All the indicators within the ‘History, Action and Capacity’ domain (HAC) have excellent intra-rater reliability, with the exception of indicator ‘HAC.4’ which was found to have good intra-rater reliability (ICC = 0.74). Furthermore, indicator ‘HAC.1’ revealed an ICC value of 1. The mean ICC value of the indicators is 0.91, which indicates excellent intra-rater reliability.
Most of the indicators (6 of 8) within the ‘Commitment and Motivation’ domain (CM) have excellent intra-rater reliability. Furthermore, fair intra-rater reliability was demonstrated for indicator ‘CM.5’ (ICC = 0.50), while good intra-rater reliability was demonstrated for indicator ‘CM.8’ (ICC = 0.60). Indicator ‘CM.6’ moreover revealed an ICC value of 1. The average amount of agreement over the indicators can be classified as excellent (ICC = 0.82).
We also found excellent intra-rater reliability for all of the indicators within the ‘Protection and risk mitigating’ domain (P), with the exception of indicator ‘P.6’ which was found to have fair intra-rater reliability (ICC = 0.57). The mean ICC value of the indicators is 0.80, which indicates excellent intra-rater reliability.
Overall, the average amount of agreement over the VERA-2R indicators can be classified as excellent (ICC = 0.82).
Intra-rater reliability structured risk judgements
Table 5 presents the ICCs for the structured risk judgements. We found good to excellent intra-rater reliability for the structured risk judgements across all the domains, with ICC values ranging from 0.63 (Domain BA) to 0.88 (Domain HAC). With respect to the structured final risk judgement, the results reveal an excellent level of agreement between the assessors (κ = 0.81).
Intra-rater reliability additional indicators
The results for the additional indicators are demonstrated in Table 6. The additional indicators all have good to excellent intra-rater reliability, with the exception of indicator ‘PH.3’, which was found to have moderate intra-rater reliability (κ = 0.59). Furthermore, four indicators revealed a kappa coefficient of 1, which implies perfect intra-rater reliability. Overall, the average amount of agreement over the additional indicators can be classified as excellent (κ = 0.86).
Discussion
Given that risk assessments have a significant role to play in the fight against violent extremism and terrorism (6, 25), it is of importance that the risk assessment tools for violent extremism and terrorism provide reliable and valid risk assessments.
The present study investigated the reliability of the VERA-2R, focusing on the interrater- and intra-rater reliability. In accordance with our hypotheses, the results show that the reliability of the VERA-2R is good to excellent. This conclusion is first of all supported by the level of agreement over the indicators, which can be classified as excellent for both the interrater- and intra-rater reliability. These results indicate that the indicators included in the risk assessment and their encoding rules are clearly expressed (31) and can therefore be assessed in the same way by different assessors or during repeated risk assessments over time. In addition to the promising results regarding the indicators, we also found good to excellent interrater- and intra-rater reliability for the structured risk judgements, with slightly higher results for the intra-rater reliability in comparison to the interrater reliability.

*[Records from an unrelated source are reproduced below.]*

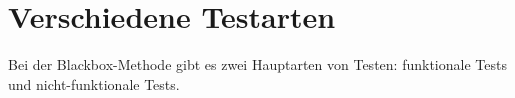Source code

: \section{Verschiedene Testarten}

Bei der Blackbox-Methode gibt es zwei Hauptarten von
Testen: funktionale Tests und nicht-funktionale Tests.



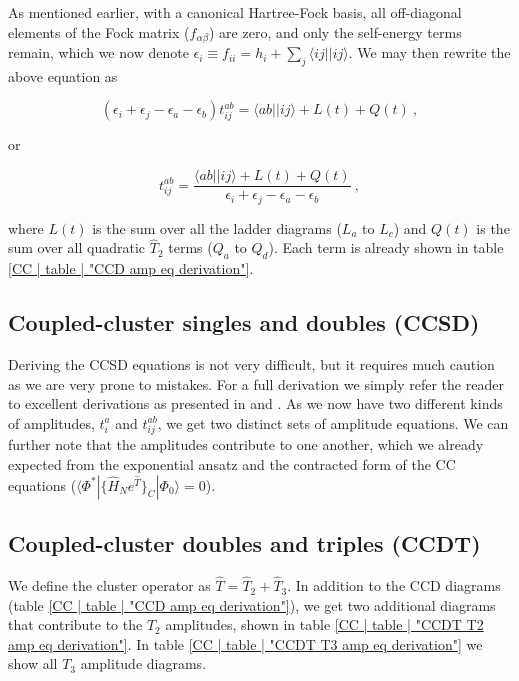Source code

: 	As mentioned earlier, with a canonical Hartree-Fock basis, all off-diagonal elements of the Fock matrix ($f_{\alpha\beta}$) are zero, and only the self-energy terms remain, which we now denote $\epsilon_i \equiv f_{ii} = h_i + \sum_{j}\langle ij||ij\rangle$. We may then rewrite the above equation as
	
	\begin{equation}
		(\epsilon_i+\epsilon_j-\epsilon_a-\epsilon_b)t_{ij}^{ab} = \langle ab||ij\rangle + L(t) + Q(t) \:,
	\end{equation}
	
	\noindent or
	
	\begin{equation}
		t_{ij}^{ab} = \frac{\langle ab||ij\rangle + L(t) + Q(t)}{\epsilon_i+\epsilon_j-\epsilon_a-\epsilon_b} \:,
		\label{CC | eq | "CCD amplitudes equation"}
	\end{equation}
	
	\noindent where $L(t)$ is the sum over all the ladder diagrams ($L_a$ to $L_c$) and $Q(t)$ is the sum over all quadratic $\hat{T}_2$ terms ($Q_a$ to $Q_d$). Each term is already shown in table \ref{CC | table | "CCD amp eq derivation"}.
	
	\subsection{Coupled-cluster singles and doubles (CCSD)}
	Deriving the CCSD equations is not very difficult, but it requires much caution as we are very prone to mistakes. For a full derivation we simply refer the reader to excellent derivations as presented in \cite{ShavittBartlett09} and \cite{Hansen15}. As we now have two different kinds of amplitudes, $t_i^a$ and $t_{ij}^{ab}$, we get two distinct sets of amplitude equations. We can further note that the amplitudes contribute to one another, which we already expected from the exponential ansatz and the contracted form of the CC equations ($\langle\Phi^*|\{\hat{H}_Ne^{\hat{T}}\}_C|\Phi_0\rangle = 0$).
	
	\subsection{Coupled-cluster doubles and triples (CCDT)}
	We define the cluster operator as $\hat{T} = \hat{T}_2 + \hat{T}_3$. In addition to the CCD diagrams (table \ref{CC | table | "CCD amp eq derivation"}), we get two additional diagrams that contribute to the $T_2$ amplitudes, shown in table \ref{CC | table | "CCDT T2 amp eq derivation"}. In table \ref{CC | table | "CCDT T3 amp eq derivation"} we show all $T_3$ amplitude diagrams.
	
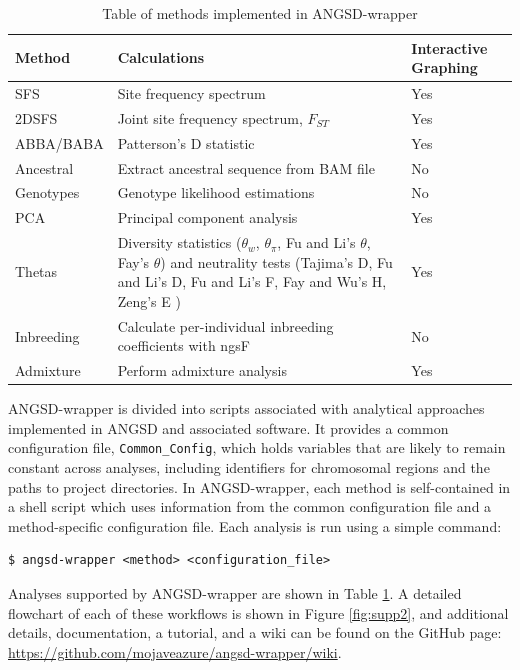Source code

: \documentclass[10pt,a4paper]{article}
\newcommand{\fst}{${F_{ST}}$ }
\begin{document}
\begin{table}
\begin{center}
    \caption{Table of methods implemented in ANGSD-wrapper}
    \begin{tabular}{ | p{3.5cm} | p{5cm} | p{2.5cm}  |}
    \hline
    \textbf{Method} & \textbf{Calculations} & \textbf{Interactive Graphing} \\ \hline
    SFS     &    Site frequency spectrum  & Yes  \\ \hline     2DSFS   &    Joint site frequency spectrum, \fst & Yes  \\ \hline 
    ABBA/BABA  &  Patterson's D statistic & Yes  \\ \hline 
    Ancestral &  Extract ancestral sequence from BAM file  & No \\ \hline 
    Genotypes &  Genotype likelihood estimations & No  \\ \hline 
    PCA     &    Principal component analysis & Yes  \\ \hline 
    Thetas   &   Diversity statistics ($\theta_w$, $\theta_\pi$, Fu and Li's $\theta$, Fay's $\theta$) and neutrality tests (Tajima's D, Fu and Li's D, Fu and Li's F,  Fay and Wu's H, Zeng's E ) & Yes  \\ \hline 
    Inbreeding & Calculate per-individual inbreeding coefficients with ngsF & No  \\ \hline 
    Admixture  & Perform admixture analysis & Yes  \\ \hline 
    \end{tabular}
    \label{tab:methods}
    \end{center}
\end{table}

ANGSD-wrapper is divided into scripts associated with analytical approaches implemented in ANGSD and associated software. 
It provides a common configuration file, \texttt{Common\_Config}, which holds variables that are likely to remain constant across analyses, including identifiers for chromosomal regions and the paths to project directories.
In ANGSD-wrapper, each method is self-contained in a shell script which uses information from the common configuration file and a method-specific configuration file. 
Each analysis is run using a simple command:

\begin{lstlisting}
$ angsd-wrapper <method> <configuration_file>
\end{lstlisting}

Analyses supported by ANGSD-wrapper are shown in Table \ref{tab:methods}.
A detailed flowchart of each of these workflows is shown in Figure \ref{fig:supp2}, and additional details, documentation, a tutorial, and a wiki can be found on the GitHub page: \url{https://github.com/mojaveazure/angsd-wrapper/wiki}.
\end{document}
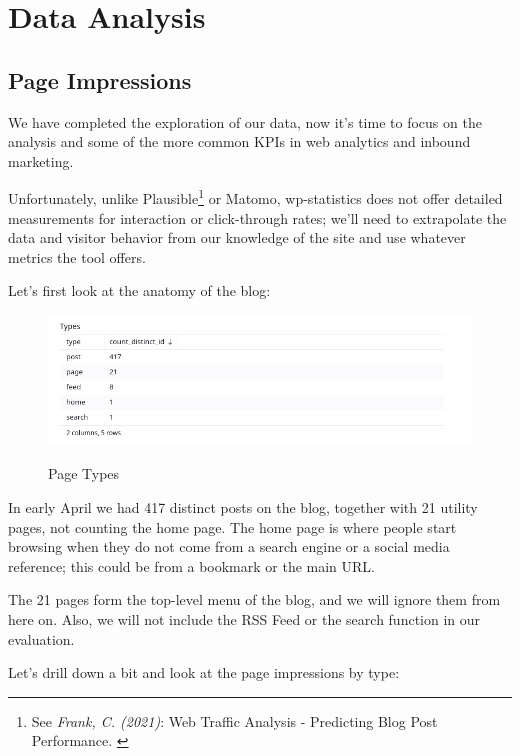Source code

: %
%

\pagebreak
\section{Data Analysis}

\onehalfspacing

\subsection{Page Impressions}

We have completed the exploration of our data, now it's time to focus on the analysis and some of the more common KPIs in web analytics and inbound marketing.

Unfortunately, unlike Plausible\footnote{See \textit{Frank, C. (2021)}: Web Traffic Analysis - Predicting Blog Post Performance. \cite{previousBigData}} or Matomo, wp-statistics does not offer detailed measurements for interaction or click-through rates; we'll need to extrapolate the data and visitor behavior from our knowledge of the site and use whatever metrics the tool offers.

Let's first look at the anatomy of the blog:

\begin{figure}[H]
\centering
\caption {Page Types}
\includegraphics[width=\linewidth]{images/figure10.png}
\label{fig:pageTypes}
\end{figure}

In early April we had 417 distinct posts on the blog, together with 21 utility pages, not counting the home page. The home page is where people start browsing when they do not come from a search engine or a social media reference; this could be from a bookmark or the main URL. 

The 21 pages form the top-level menu of the blog, and we will ignore them from here on. Also, we will not include the RSS Feed or the search function in our evaluation.

Let's drill down a bit and look at the page impressions by type:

Although structured risk judgements have been shown to be vulnerable to subjective biases (41), these results nevertheless indicate that the way that assessors exercise their professional judgment to integrate, combine and weigh all the relevant information and data related to the indicators is stable across different assessors and during repeated risk assessments over time. This is a significant finding. First of all, because structured risk judgements serve as the basis for important decisions in the criminal justice process (19), and, as such, should be wholly independent of the observers or professional assessors (32). Secondly, it provides certainty that the VERA-2R is able to measure the risk status of an individual in the same way over time, and therefore can be used to identify changes in risk. Repeated risk assessments are relevant to re-examine the risk status over the course of time and eventually adapt the risk management, especially in the event of a change in the judicial situation, and when convicted persons return to society or during supervision by the probation service (20, 23).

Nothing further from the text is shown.